RECORD SET:
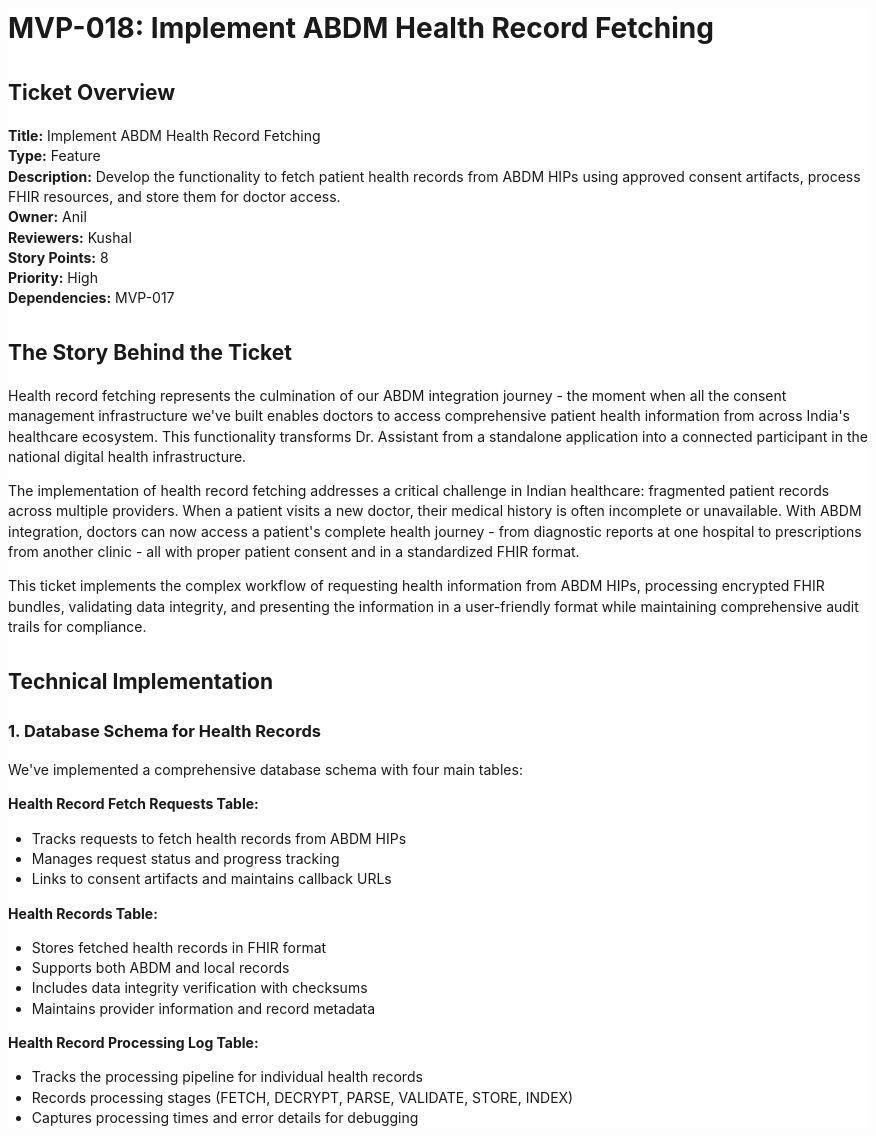 # MVP-018: Implement ABDM Health Record Fetching

## Ticket Overview

**Title:** Implement ABDM Health Record Fetching  
**Type:** Feature  
**Description:** Develop the functionality to fetch patient health records from ABDM HIPs using approved consent artifacts, process FHIR resources, and store them for doctor access.  
**Owner:** Anil  
**Reviewers:** Kushal  
**Story Points:** 8  
**Priority:** High  
**Dependencies:** MVP-017  

## The Story Behind the Ticket

Health record fetching represents the culmination of our ABDM integration journey - the moment when all the consent management infrastructure we've built enables doctors to access comprehensive patient health information from across India's healthcare ecosystem. This functionality transforms Dr. Assistant from a standalone application into a connected participant in the national digital health infrastructure.

The implementation of health record fetching addresses a critical challenge in Indian healthcare: fragmented patient records across multiple providers. When a patient visits a new doctor, their medical history is often incomplete or unavailable. With ABDM integration, doctors can now access a patient's complete health journey - from diagnostic reports at one hospital to prescriptions from another clinic - all with proper patient consent and in a standardized FHIR format.

This ticket implements the complex workflow of requesting health information from ABDM HIPs, processing encrypted FHIR bundles, validating data integrity, and presenting the information in a user-friendly format while maintaining comprehensive audit trails for compliance.

## Technical Implementation

### 1. Database Schema for Health Records

We've implemented a comprehensive database schema with four main tables:

**Health Record Fetch Requests Table:**
- Tracks requests to fetch health records from ABDM HIPs
- Manages request status and progress tracking
- Links to consent artifacts and maintains callback URLs

**Health Records Table:**
- Stores fetched health records in FHIR format
- Supports both ABDM and local records
- Includes data integrity verification with checksums
- Maintains provider information and record metadata

**Health Record Processing Log Table:**
- Tracks the processing pipeline for individual health records
- Records processing stages (FETCH, DECRYPT, PARSE, VALIDATE, STORE, INDEX)
- Captures processing times and error details for debugging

WORK TO COMPLETE:
Whenever a line above includes "with", copy it in full.

EXERCISE RESPONSE:
The implementation of health record fetching addresses a critical challenge in Indian healthcare: fragmented patient records across multiple providers. When a patient visits a new doctor, their medical history is often incomplete or unavailable. With ABDM integration, doctors can now access a patient's complete health journey - from diagnostic reports at one hospital to prescriptions from another clinic - all with proper patient consent and in a standardized FHIR format.
We've implemented a comprehensive database schema with four main tables:
- Includes data integrity verification with checksums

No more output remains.